Pointing at the bulletin letter's date (link) at left will display it's title.
November 26, 2006
Christ, Our King? In 1925, Pope Pius XI created the new feast of Christ the King. The feast received a very warm reception in many countries since, at the time, many countries had kings as rulers. This meant that many people were able to identify with the term of kingship. Not only did the people understand the analogy but they had a rather positive feeling for it and felt comfortable with it.
Much has gone on in the world over the past eighty years. There are very few kings left anywhere and in many countries, their image has diminished in proportion to their length of absence. In our country, the idea of King has never been popular. We fought to be free of the tyranny of a king and value our democratic ideals with our lives. What then, do we think of this feast of Christ the King? It clearly does not resonate with our culture. The expression may even serve to turn many people away from the person of Christ.
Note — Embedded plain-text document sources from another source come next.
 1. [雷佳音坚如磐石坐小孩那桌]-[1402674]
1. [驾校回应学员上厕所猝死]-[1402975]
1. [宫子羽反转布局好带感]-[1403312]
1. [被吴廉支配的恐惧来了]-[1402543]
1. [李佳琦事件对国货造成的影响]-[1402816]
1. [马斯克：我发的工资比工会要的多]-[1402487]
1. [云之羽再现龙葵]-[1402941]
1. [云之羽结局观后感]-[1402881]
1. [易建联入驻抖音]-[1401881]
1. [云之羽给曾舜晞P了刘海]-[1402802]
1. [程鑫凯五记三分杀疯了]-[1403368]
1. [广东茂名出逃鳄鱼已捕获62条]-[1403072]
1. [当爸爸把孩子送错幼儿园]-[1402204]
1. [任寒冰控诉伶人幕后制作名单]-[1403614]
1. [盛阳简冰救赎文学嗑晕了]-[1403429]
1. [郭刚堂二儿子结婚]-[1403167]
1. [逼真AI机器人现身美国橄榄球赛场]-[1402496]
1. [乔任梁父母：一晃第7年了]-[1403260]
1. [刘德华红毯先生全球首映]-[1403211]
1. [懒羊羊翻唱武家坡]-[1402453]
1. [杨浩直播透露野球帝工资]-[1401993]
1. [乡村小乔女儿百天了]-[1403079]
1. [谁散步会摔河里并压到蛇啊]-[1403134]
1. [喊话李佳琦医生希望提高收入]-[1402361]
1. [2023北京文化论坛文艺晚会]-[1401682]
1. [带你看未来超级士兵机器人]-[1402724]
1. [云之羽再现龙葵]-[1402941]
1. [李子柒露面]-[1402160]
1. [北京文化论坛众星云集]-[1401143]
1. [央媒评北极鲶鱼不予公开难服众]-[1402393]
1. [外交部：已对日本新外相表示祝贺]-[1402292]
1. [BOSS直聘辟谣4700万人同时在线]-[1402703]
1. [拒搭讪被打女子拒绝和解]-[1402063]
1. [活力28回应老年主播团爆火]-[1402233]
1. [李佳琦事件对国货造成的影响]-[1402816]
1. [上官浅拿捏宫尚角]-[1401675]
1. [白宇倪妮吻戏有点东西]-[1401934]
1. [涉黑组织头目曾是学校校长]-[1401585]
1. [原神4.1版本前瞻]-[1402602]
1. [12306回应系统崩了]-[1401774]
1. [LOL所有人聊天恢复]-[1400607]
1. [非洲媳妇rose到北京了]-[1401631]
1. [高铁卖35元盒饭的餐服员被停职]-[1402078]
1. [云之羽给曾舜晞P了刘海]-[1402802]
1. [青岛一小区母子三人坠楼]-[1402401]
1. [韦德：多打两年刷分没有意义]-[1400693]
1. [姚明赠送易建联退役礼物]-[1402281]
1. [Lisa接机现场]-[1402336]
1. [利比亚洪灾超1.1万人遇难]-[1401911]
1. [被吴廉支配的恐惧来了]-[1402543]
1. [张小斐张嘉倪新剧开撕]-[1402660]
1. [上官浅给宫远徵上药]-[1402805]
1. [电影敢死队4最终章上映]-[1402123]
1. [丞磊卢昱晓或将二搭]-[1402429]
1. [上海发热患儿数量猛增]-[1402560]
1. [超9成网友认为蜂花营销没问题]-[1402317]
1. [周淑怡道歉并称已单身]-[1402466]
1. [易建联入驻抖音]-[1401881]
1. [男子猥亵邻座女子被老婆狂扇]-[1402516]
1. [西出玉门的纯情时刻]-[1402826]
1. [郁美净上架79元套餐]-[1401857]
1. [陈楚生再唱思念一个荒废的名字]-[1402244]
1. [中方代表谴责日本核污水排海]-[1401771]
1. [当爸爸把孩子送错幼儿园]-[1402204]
If Pope Pius XI were still with us he would surely look for a new way to help us identify with the reality of Christ in our lives. His new title would have to help the people to realize who this person of Christ really is in their lives. That leads us to the questions, “How do we envision Christ in our lives? What are some of the images that might help us to have a positive, healthy, and respectful relationship with Jesus?”
Unfortunately, our recent history has led us to a point where we have little respect for any type of leader whether political or otherwise. If anything, we tend to distance ourselves from the leadership of society. We are beginning to feel as though we can do better on our own. This is a very dangerous situation because it leads us to stay clear of the God who loves us and is waiting for us to come to Him in Trust and in Faith.
If we have little respect for leadership, whom do we trust? To whom do we turn in time of difficulty or sorrow? Perhaps many of us turn to family members, i.e., our mother, our father, or even a brother or sister. Others probably turn to friends. Still others turn to spiritual mentors.
When choosing a title for the person of Christ, we do not want to limit ourselves to something that will lead us to the impression that he is our equal. Although he cares for us as a loving family members does, Christ is not simply a relative. We need to view Christ as someone who is stronger than ourselves in every respect of the word. He is a person who has keen insight into the problems of daily life. He has a strength of character that helps to make the right moral and ethical decisions. He has a heart that encompasses all people, not only a small band of close friends.
If we do not have a healthy relationship with the person of Jesus, why is that? How do we envision him? Are we stuck with symbols we cannot identify with? Do we bring him down to a level that prevents us from relating to him as our moral guide, our spiritual mentor, our strength our rock in time of adversity? How we see Jesus in our lives makes all the difference in the world. Take some time to reflect on this question this week? Find a title that works for you.